- The Washington Times - Tuesday, January 13, 2009


Despite feverish negotiations with participation of the European Union, Russia and Ukraine failed to agree on resolution of the gas dispute between them. Mutual disdain escalated haggling and acrimony between leaders in Moscow and Kiev to hysterical pitch.

With 11 people frozen to death, and tens of thousands shivering, this is a humanitarian disaster caused by the worst energy crisis in Europe since the 1973 Arab oil embargo. Whole towns in Eastern Europe remain without heat. Not surprisingly, Russia is losing its reputation as a reliable supplier of gas, and Europeans are hopping mad.

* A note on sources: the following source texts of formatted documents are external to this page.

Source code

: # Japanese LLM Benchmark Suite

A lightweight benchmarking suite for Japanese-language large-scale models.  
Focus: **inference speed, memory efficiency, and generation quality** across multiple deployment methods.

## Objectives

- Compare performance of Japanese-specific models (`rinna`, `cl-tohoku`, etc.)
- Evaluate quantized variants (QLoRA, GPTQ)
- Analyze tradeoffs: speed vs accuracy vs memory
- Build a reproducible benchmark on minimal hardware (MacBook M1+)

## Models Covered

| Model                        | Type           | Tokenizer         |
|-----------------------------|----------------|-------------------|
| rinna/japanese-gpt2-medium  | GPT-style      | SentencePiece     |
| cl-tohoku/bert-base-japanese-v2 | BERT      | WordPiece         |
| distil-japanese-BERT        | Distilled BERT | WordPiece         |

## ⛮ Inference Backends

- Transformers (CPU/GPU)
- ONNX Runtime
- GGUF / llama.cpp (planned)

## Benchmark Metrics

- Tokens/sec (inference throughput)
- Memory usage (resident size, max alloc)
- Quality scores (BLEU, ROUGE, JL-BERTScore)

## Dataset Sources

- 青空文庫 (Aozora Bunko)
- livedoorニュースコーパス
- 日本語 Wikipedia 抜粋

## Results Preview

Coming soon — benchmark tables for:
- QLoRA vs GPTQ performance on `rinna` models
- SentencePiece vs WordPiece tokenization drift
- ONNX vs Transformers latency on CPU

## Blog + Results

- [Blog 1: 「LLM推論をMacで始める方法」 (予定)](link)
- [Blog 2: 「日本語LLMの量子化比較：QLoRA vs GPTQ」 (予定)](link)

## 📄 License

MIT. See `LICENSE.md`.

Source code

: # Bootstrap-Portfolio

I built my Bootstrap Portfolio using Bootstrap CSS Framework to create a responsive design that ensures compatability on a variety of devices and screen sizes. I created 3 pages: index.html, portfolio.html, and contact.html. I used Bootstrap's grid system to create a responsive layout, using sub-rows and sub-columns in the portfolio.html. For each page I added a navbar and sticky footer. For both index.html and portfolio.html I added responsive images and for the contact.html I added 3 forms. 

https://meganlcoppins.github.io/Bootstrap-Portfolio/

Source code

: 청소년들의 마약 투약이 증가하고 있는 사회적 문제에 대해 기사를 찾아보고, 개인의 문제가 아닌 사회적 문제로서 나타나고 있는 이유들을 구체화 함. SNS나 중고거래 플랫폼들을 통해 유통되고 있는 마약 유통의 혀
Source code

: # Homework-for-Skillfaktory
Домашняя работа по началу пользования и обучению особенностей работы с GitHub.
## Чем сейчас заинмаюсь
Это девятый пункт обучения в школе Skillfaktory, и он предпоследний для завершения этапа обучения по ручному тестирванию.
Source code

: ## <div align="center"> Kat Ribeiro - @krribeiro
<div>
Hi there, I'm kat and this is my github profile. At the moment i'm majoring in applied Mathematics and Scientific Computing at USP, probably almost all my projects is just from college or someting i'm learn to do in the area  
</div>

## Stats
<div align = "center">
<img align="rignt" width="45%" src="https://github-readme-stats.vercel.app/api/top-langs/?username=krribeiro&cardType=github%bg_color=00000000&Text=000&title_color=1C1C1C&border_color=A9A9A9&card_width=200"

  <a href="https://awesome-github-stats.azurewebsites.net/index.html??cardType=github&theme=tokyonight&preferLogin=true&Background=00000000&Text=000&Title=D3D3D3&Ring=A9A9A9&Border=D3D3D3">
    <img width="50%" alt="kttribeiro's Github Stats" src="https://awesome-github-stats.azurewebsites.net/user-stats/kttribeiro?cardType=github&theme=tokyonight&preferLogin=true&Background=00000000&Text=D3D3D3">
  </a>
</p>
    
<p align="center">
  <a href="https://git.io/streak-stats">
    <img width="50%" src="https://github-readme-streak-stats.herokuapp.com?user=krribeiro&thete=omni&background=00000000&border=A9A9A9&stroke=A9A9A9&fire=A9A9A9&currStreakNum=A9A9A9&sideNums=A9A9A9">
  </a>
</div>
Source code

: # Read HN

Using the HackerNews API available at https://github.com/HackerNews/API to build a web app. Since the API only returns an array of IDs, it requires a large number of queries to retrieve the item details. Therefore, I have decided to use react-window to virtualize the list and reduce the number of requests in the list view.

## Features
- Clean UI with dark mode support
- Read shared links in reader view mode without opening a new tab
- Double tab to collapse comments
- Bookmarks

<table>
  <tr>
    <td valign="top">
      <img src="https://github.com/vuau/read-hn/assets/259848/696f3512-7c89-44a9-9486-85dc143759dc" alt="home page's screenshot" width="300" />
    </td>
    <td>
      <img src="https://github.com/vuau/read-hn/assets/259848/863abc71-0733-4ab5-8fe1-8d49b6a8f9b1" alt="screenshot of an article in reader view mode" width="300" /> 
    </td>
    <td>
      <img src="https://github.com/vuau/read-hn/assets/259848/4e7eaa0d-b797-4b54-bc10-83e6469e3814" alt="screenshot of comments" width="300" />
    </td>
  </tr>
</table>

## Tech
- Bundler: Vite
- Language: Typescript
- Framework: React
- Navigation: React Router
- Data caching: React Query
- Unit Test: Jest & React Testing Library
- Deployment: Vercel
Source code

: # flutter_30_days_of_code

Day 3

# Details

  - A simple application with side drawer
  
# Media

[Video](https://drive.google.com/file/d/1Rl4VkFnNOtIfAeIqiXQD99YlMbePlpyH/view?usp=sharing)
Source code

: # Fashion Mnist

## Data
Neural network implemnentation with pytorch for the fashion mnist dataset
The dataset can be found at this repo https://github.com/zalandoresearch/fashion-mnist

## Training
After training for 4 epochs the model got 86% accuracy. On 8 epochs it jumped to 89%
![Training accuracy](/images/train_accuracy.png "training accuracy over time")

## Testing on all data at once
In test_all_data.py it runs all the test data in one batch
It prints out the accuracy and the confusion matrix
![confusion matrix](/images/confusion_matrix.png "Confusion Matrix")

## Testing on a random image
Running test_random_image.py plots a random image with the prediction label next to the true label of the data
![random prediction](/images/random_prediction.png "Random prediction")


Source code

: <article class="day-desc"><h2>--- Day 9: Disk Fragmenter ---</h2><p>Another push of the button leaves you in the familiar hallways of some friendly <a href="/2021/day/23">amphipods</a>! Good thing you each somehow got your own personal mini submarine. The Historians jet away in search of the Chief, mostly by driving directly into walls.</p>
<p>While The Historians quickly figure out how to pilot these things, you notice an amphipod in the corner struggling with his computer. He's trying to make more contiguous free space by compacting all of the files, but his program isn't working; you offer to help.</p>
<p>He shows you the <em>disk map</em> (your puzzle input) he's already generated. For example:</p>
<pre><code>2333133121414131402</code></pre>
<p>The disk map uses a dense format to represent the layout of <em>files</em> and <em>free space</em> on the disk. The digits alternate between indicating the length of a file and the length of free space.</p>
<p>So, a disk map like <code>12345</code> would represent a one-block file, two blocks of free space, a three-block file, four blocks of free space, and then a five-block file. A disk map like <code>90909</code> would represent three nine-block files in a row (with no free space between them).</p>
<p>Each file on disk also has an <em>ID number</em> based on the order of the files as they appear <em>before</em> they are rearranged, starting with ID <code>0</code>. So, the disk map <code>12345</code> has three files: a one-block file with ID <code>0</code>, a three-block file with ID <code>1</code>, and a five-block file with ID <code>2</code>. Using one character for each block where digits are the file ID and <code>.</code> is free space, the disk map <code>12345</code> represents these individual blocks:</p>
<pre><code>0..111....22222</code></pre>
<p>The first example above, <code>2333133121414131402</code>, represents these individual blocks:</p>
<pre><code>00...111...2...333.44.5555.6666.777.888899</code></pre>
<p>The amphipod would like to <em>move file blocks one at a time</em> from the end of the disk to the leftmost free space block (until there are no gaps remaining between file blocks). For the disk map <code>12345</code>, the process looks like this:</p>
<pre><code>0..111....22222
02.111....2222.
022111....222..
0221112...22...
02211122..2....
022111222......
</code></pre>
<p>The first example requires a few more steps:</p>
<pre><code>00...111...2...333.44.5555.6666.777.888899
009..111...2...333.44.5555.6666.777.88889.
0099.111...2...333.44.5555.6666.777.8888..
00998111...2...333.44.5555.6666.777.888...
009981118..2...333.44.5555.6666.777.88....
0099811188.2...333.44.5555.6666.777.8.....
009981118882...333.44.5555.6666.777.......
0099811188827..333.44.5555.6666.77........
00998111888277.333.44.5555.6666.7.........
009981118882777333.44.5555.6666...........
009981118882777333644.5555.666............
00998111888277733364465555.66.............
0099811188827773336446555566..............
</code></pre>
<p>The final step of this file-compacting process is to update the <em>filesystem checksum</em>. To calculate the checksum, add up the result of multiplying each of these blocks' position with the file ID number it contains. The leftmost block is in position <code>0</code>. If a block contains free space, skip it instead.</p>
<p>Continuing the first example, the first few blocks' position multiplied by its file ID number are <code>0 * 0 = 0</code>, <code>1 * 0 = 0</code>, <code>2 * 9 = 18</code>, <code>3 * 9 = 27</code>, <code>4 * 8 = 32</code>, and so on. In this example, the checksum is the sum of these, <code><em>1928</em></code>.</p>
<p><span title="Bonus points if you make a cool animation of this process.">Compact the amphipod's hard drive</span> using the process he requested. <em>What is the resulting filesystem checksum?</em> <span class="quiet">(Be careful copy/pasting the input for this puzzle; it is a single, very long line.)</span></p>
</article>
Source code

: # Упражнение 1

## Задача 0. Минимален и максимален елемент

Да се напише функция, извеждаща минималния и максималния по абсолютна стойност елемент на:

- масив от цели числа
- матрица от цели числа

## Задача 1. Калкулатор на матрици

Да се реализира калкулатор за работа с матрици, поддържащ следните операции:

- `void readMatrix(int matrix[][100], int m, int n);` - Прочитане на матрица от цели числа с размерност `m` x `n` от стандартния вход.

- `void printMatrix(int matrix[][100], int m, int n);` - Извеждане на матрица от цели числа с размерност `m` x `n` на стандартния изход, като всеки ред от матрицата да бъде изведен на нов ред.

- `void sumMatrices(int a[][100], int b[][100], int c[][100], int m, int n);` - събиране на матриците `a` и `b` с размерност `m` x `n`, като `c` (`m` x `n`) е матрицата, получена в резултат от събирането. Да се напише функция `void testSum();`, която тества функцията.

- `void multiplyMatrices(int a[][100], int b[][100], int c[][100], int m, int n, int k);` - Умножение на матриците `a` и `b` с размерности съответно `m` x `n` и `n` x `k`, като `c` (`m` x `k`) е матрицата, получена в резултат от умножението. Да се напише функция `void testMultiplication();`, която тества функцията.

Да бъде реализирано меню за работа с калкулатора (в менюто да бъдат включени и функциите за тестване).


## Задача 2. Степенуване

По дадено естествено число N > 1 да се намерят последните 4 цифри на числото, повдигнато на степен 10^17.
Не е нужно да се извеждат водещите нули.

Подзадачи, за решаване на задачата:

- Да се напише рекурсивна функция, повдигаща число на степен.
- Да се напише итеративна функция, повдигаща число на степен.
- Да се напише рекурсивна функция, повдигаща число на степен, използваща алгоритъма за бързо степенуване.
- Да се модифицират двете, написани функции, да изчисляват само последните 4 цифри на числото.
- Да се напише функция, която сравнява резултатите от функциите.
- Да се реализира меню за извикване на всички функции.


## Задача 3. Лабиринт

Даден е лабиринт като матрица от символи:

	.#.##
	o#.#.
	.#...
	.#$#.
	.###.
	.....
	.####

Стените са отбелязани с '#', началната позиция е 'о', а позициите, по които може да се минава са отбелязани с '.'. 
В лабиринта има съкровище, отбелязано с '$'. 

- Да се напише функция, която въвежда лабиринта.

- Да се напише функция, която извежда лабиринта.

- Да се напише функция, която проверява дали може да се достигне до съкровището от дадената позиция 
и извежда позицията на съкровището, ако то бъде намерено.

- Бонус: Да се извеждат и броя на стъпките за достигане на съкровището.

The clash is over the price of natural gas as well as over geopolitics. Russia, a major exporter, wants top dollar. Ukraine, an importer - but also the site of a key pipeline delivering Russian gas to the rest of Europe - wants bargain prices and higher fees for transit.

On Jan. 1, 2009, things turned ugly. According to the Russian state-owned monopoly Gazprom, Ukraine owed more than $600 million in penalties for late payments. That’s when Russia began reducing gas supplies to Ukraine amidst frigid temperatures: 10 degrees Celsius lower than average. The initial reduction affected six countries. Today, the crisis extends to 13 countries from the Balkans to the Baltics.

With temperatures as low as zero Fahrenheit, the demand for heating is growing, mitigated only by declining industrial production. Ukraine used to pay for gas way below Europe’s market prices, while Kiev is trying to deny Russian accusations of siphoning off gas earmarked for the Europeans. But Moscow’s demands go beyond greed.

The crisis is about more than gas, though. Ukraine is a key energy transit state. Moscow is also signaling the Ukrainians, Europe and the United States that Ukraine should remain within the Russian sphere of influence, and NATO is a no-no.

The crisis demonstrates Europe’s strategic dependence on Russian gas. In the long term, the situation must change, to keep Europe from falling hostage to Russia.

Russia has long used energy as a geopolitical weapon. And Ukraine left itself vulnerable by failing to diversify its energy basket away from the cheap Russian gas, clean up corruption, and modernize its own energy sector. Today, Ukraine consumes as much energy as Germany, but produces only 10 percent of German GDP.

Worse, Kiev failed to develop a coherent policy toward its Russian supplier. This is because shady intermediaries, like Swiss-based RosUkrEnergo, in charge of sales of the Russian and Turkmen gas, allegedly greased palms of senior officials in both countries until October of 2008.

The Ukrainian state-owned energy sector remains corrupt, overly politicized, and mismanaged, regardless of who’s in power in Kiev.

Europe has left itself vulnerable by relying too much on Russian energy. The European Union and individual capitals have failed to develop, coordinate and implement effective policy that could have prevented the current predicament.

While Europe’s domestic gas production is in decline, the demand is likely to rise for the next two decades. Gazprom provides EU members with more than a quarter of its gas.

Around 80 percent of Europe’s gas imports from Russia travel through Ukrainian pipelines. And some European countries are entirely dependent on Russian gas.

The Kremlin uses this dependence as a foreign policy tool to apply pressure against states that would adopt policies counter to Russia’s national interests. Moscow has threatened or cut off supplies to a number of countries over the last seven years.